Dataset entries:
-- Opening Marker --

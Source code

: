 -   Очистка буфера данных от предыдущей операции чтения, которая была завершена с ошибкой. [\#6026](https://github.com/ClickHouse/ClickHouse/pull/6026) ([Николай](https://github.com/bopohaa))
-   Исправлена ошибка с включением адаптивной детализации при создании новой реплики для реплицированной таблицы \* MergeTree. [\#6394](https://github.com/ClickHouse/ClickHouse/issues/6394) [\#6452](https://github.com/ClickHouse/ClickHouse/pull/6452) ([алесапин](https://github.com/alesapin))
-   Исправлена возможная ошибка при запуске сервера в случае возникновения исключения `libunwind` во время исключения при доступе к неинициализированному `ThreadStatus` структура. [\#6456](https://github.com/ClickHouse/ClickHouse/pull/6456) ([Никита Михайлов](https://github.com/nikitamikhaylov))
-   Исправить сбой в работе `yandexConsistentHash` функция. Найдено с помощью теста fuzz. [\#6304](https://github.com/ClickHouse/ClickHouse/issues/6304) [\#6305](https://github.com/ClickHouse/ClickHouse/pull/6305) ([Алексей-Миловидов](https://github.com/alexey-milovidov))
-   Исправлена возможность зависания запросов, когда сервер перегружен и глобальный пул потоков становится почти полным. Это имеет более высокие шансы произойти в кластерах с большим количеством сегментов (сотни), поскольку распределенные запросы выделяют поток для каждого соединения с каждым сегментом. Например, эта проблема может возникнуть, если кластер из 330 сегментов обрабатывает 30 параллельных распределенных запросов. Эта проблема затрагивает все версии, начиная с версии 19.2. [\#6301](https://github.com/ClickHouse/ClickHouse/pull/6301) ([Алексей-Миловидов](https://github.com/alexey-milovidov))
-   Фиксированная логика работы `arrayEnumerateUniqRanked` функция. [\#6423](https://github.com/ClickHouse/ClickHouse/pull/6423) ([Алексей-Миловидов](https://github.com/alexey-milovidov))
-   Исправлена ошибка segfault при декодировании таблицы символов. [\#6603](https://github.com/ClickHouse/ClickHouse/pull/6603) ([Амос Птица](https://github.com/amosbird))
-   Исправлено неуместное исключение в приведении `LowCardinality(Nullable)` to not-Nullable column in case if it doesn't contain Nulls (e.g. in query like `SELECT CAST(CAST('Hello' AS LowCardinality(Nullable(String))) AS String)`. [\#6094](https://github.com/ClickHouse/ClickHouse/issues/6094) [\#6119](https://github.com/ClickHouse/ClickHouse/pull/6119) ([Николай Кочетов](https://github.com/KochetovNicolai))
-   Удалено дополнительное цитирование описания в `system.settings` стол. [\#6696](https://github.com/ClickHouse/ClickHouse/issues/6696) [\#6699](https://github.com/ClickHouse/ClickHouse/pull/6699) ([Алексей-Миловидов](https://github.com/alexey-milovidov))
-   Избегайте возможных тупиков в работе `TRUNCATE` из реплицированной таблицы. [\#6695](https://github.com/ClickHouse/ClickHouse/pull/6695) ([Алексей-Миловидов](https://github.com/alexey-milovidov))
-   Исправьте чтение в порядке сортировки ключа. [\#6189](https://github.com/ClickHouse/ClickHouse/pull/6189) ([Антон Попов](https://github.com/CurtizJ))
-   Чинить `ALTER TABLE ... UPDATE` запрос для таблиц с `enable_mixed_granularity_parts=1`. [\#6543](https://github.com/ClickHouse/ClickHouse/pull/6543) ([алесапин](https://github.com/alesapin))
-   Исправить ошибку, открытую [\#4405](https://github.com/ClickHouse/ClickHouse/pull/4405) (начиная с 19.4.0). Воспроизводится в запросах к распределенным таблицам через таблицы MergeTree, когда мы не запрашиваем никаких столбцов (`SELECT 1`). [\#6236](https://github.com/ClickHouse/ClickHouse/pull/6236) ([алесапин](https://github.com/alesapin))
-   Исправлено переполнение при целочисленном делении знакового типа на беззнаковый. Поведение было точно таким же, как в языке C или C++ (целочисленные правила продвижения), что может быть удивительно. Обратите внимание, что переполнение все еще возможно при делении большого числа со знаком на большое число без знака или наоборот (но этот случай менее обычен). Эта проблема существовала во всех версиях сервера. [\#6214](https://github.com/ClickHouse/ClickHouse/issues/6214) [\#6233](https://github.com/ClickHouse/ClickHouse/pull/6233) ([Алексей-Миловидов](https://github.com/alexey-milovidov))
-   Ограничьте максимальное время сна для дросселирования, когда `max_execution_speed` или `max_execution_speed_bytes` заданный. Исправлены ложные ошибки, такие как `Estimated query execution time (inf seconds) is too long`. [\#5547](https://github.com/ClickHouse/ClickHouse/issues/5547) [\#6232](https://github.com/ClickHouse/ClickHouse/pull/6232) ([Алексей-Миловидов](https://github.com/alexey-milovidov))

-- Closing Marker --

**Exercise prompt:** Examine the records and pull out every line where the string "MergeTree" occurs.

**Exercise answer:**
-   Исправлена ошибка с включением адаптивной детализации при создании новой реплики для реплицированной таблицы \* MergeTree. [\#6394](https://github.com/ClickHouse/ClickHouse/issues/6394) [\#6452](https://github.com/ClickHouse/ClickHouse/pull/6452) ([алесапин](https://github.com/alesapin))
-   Исправить ошибку, открытую [\#4405](https://github.com/ClickHouse/ClickHouse/pull/4405) (начиная с 19.4.0). Воспроизводится в запросах к распределенным таблицам через таблицы MergeTree, когда мы не запрашиваем никаких столбцов (`SELECT 1`). [\#6236](https://github.com/ClickHouse/ClickHouse/pull/6236) ([алесапин](https://github.com/alesapin))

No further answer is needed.